# US Sands of Destruction screens



## granville (Jan 24, 2009)

New screens were released for Sands of Destruction today. This is the US title of World Destruction, an excellent RPG released last year. The game is due out fall of this year in the US and is apparently receiving a new soundtrack. For now, enjoy some English screens:



























Sorry, they're a bit grainy. But they show off some of the script.

http://www.nintendoeverything.com/?p=9018


----------



## Raven Darkheart (Jan 24, 2009)

sands of destruction has a fall release date?
i thought it was scheduled for the march rush


----------



## granville (Jan 24, 2009)

I'm remembering somewhere saying fall. I could be wrong, but I certainly didn't hear March. I also heard they are recomposing the music and fixing the battle system to be harder. Apparently the battle had some flaws that made it easy to win or something.

The battle and music changing comments were from here:
http://www.siliconera.com/2008/10/14/world...-in-the-future/

Hope the music is good. If not, I hope we can undub the game.

On second though, the fall date was what Nintendo Power said.

I found an interview detailing some info:

- "Not since it turned Anakin Skywalker into a whining, complaining wuss ahs sand been so volatile."
- Ferals (race of beastmen) use humans as slaves. "It seems like the only escape of the humans in Sands of Destruction is to end it all, and that's where the story kicks off ..."
- The World Annihilation Front is led by a 16-year old girl named Morte.
- Duel-screen boss fights with multiple attack points, some more vulnerable than others.
- Random, turn-based battles. Attacks can be upgraded.
- You are Kyrie who's just out trying to find Mushrooms for his uncle. He's then summoned to the Feral mayor's house, placed under arrest, and then a power inside him wells up and melts all the bad guys. 
	

	
	
		
		

		
		
	


	




 He's drained, placed in prison, rescued by Morte, and the story's off!
- Travel the sand covered world on sand ships. Fight sand whales. Team up with a Feral who looks like a cuddly Teddby Bear, but is actually a veteran bounty hunter who would kill anyone for the right price. Imagine this guy coming to kill you.
- Learning catch-phrases gives you status boosts.
- Fully voiced cut-scenes. 50 tracks from Procyon Studio with 20 by Mitsuda himself.
- "Who knows? If these were the sands that Anakin had been exposed to, maybe Darth Vader wouldn't have been such a jerk."

Interview:

- NP: The story seems pretty dark. What would you say are the game's themes, and what compelled you to go in this direction?
Kato: Well, I could spend an endless amount of time talking about what compelled us to go in this direction. At the most basic RPG level, [a typical story] comes down to the main character(s) of the game fighting against and trying to defeat enemies to save the world to justify their beliefs, to protect the ones they love, and to serve justice. For RPGs it seems the natural way for a game system to work - beat the enemy; otherwise it's the end of the game.
Yet I felt it would be refreshing to change the point of view a bit where "destruction of the world" is justified because of all the stronb bullying the weak, judging and accusing of others - I am hoping to arrive at a completely new game.
Of course, I cannot express that straight in the game and tried to keep it somewhat cheerful and entertaining on the surface. However, I find that games with such a story direction could be more acceptable these days, as the world we live in now is becoming more chaotic and uncertain.
- Other questions, but none that stand out to me. His favorite character in the game is Morte, though.

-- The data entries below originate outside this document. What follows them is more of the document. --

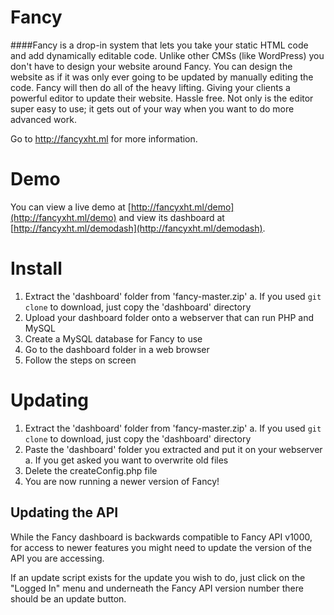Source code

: # Fancy
####Fancy is a drop-in system that lets you take your static HTML code and add dynamically editable code.
Unlike other CMSs (like WordPress) you don't have to design your website around Fancy. You can design the website as if it was only ever going to be updated by manually editing the code. Fancy will then do all of the heavy lifting. Giving your clients a powerful editor to update their website. Hassle free. Not only is the editor super easy to use; it gets out of your way when you want to do more advanced work.

Go to http://fancyxht.ml for more information.

# Demo
You can view a live demo at [http://fancyxht.ml/demo](http://fancyxht.ml/demo) and view its dashboard at [http://fancyxht.ml/demodash](http://fancyxht.ml/demodash).

# Install
1. Extract the 'dashboard' folder from 'fancy-master.zip'
	a. If you used `git clone` to download, just copy the 'dashboard' directory
2. Upload your dashboard folder onto a webserver that can run PHP and MySQL
3. Create a MySQL database for Fancy to use
4. Go to the dashboard folder in a web browser
5. Follow the steps on screen

# Updating
1. Extract the 'dashboard' folder from 'fancy-master.zip'
	a. If you used `git clone` to download, just copy the 'dashboard' directory
2. Paste the 'dashboard' folder you extracted and put it on your webserver
	a. If you get asked you want to overwrite old files
3. Delete the createConfig.php file
4. You are now running a newer version of Fancy!

## Updating the API
While the Fancy dashboard is backwards compatible to Fancy API v1000, for access to newer features you might need to update the version of the API you are accessing.

If an update script exists for the update you wish to do, just click on the "Logged In" menu and underneath the Fancy API version number there should be an update button.
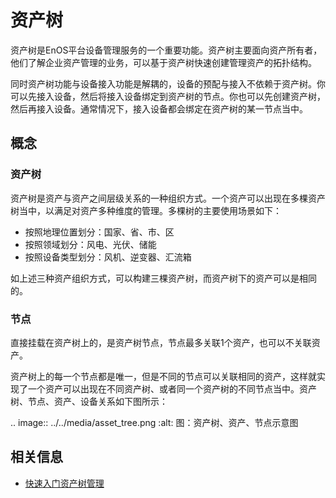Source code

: # 资产树

资产树是EnOS平台设备管理服务的一个重要功能。资产树主要面向资产所有者，他们了解企业资产管理的业务，可以基于资产树快速创建管理资产的拓扑结构。

同时资产树功能与设备接入功能是解耦的，设备的预配与接入不依赖于资产树。你可以先接入设备，然后将接入设备绑定到资产树的节点。你也可以先创建资产树，然后再接入设备。通常情况下，接入设备都会绑定在资产树的某一节点当中。

## 概念

### 资产树<AssetTree>

资产树是资产与资产之间层级关系的一种组织方式。一个资产可以出现在多棵资产树当中，以满足对资产多种维度的管理。多棵树的主要使用场景如下：
- 按照地理位置划分：国家、省、市、区
- 按照领域划分：风电、光伏、储能
- 按照设备类型划分：风机、逆变器、汇流箱

如上述三种资产组织方式，可以构建三棵资产树，而资产树下的资产可以是相同的。

### 节点<Node>

直接挂载在资产树上的，是资产树节点，节点最多关联1个资产，也可以不关联资产。

资产树上的每一个节点都是唯一，但是不同的节点可以关联相同的资产，这样就实现了一个资产可以出现在不同资产树、或者同一个资产树的不同节点当中。资产树、节点、资产、设备关系如下图所示：

.. image:: ../../media/asset_tree.png
   :alt: 图：资产树、资产、节点示意图

## 相关信息<relatedinformation>

- [快速入门资产树管理](gettingstarted_assettree)
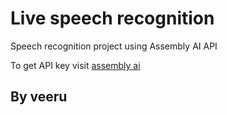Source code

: # Live speech recognition
Speech recognition project using Assembly AI API 

To get API key visit [assembly ai](https://www.assemblyai.com/)


## By veeru
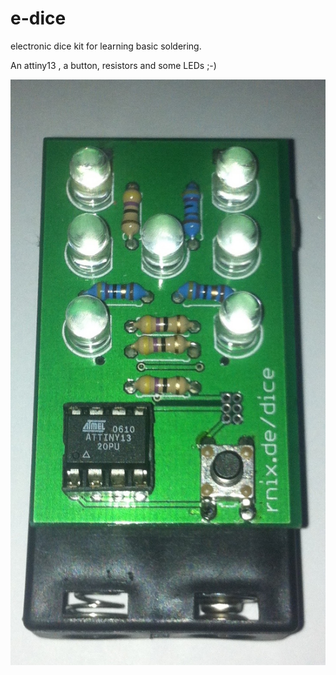 # e-dice
electronic dice kit for learning basic soldering. 

An attiny13 , a button, resistors and some LEDs ;-)

![image](Instructions/finished.jpg)
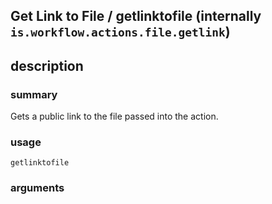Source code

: 
## Get Link to File / getlinktofile (internally `is.workflow.actions.file.getlink`)



## description
### summary
Gets a public link to the file passed into the action.


### usage
`getlinktofile `

### arguments


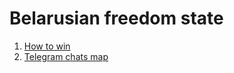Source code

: # Belarusian freedom state
1. [How to win](https://telegra.ph/PLAN-POBEDY-09-01)
2. [Telegram chats map](https://dze.chat/)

This came from Nintendo Power and copied here:
http://www.neogaf.com/forum/showthread.php?t=348182


----------



## Raven Darkheart (Jan 24, 2009)

ok i back checked some sights that weren't gamefaqs and august is right. i wouldn't be able to play it in march anyway with the rush of games coming up in the next 8 weeks


----------



## granville (Jan 24, 2009)

Yeah, this year the DS is being pelted with RPG goodness!


----------



## Orangegamer (Jan 24, 2009)

QUOTE said:
			
		

> Sorry, they're a bit grainy. But they show off some of the script.
> 
> http://www.nintendoeverything.com/?p=9018


the link doesn't work
anyway of fixing it?


----------



## Toni Plutonij (Jan 25, 2009)

Yaaaaaaaaayyy!! I'm so hyped up about this!! This game looks excellent, I'm guessing it'll be one of my favorites for the NDS!


----------



## granville (Jan 25, 2009)

That site seems down at the moment. I can't get into it right now. For now, the pictures can be seen here:

http://www.gamekyo.com/newsen29851_world-d...ages-timid.html


----------